President Biden recently took initiatives to remove the ban of travellers from Muslim-majority countries like Iraq, Syria and Yemen, which represents a first step towards acknowledging the impartiality of civilians from the political turbulence they faced back home. However, Biden has thus far shown no initiative in renegotiating Venezuelan sanctions beyond a vague mention of “more effectively targeted” sanctions and humanitarian assistance. In addition, Biden hasn’t addressed the need for loosening sanctions on Syrian civilians. Thus, Biden’s declaration of the end of the “America-first era” seems to only exist in words, and not in action. Given the weakening of the influence of the United States in the global hierarchy, implementing fewer degrading strategies spare average citizens will reduce reliance of the targeted countries on growing economic powerhouses such as China and Russia. Given today’s global pandemic, the US deals with the highest numbers of COVID-19 cases in the world and seems to have paused its involvement in matters of foreign affairs. This fades the cruciality of the Syrian crisis and implies that the US has “more important things” to deal with than the welfare of long-suffering Syrians.
Economic sanctions raise the ethical question as to whether the suffering imposed on vulnerable civilians in the target country present an effective method of applying pressure on political leaders. Despite seemingly targeting a corrupt ruling class, economic sanctions cause the most vulnerable sections of society to struggle the most.
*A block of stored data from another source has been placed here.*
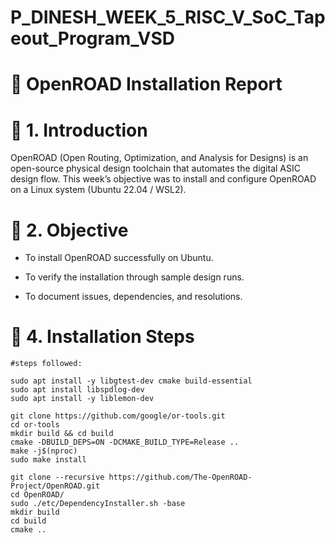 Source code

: # P_DINESH_WEEK_5_RISC_V_SoC_Tapeout_Program_VSD

# 🧾 OpenROAD Installation Report

# 📘 1. Introduction

OpenROAD (Open Routing, Optimization, and Analysis for Designs) is an open-source physical design toolchain that automates the digital ASIC design flow.
This week’s objective was to install and configure OpenROAD on a Linux system (Ubuntu 22.04 / WSL2).

# 🎯 2. Objective

- To install OpenROAD successfully on Ubuntu.

- To verify the installation through sample design runs.

- To document issues, dependencies, and resolutions.

 # 🧩 4. Installation Steps
```
#steps followed:

sudo apt install -y libgtest-dev cmake build-essential
sudo apt install libspdlog-dev
sudo apt install -y liblemon-dev

git clone https://github.com/google/or-tools.git
cd or-tools
mkdir build && cd build
cmake -DBUILD_DEPS=ON -DCMAKE_BUILD_TYPE=Release ..
make -j$(nproc)
sudo make install

git clone --recursive https://github.com/The-OpenROAD-Project/OpenROAD.git
cd OpenROAD/
sudo ./etc/DependencyInstaller.sh -base
mkdir build
cd build
cmake ..

```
Clearly, economic sanctions have consequences that are too indefinite and arbitrary; they must remain focused on those responsible for the offending behavior, not on the entirety of the people within the region in question. In order to avoid jeopardizing the interests of the general populations affected by sanctions, the Biden administration must issue a more focused response. Failing to do so only raises the question as to whether sanctions truly aim towards “enhancing the protection of civilians,” rather than serving only as political posturing by western powers.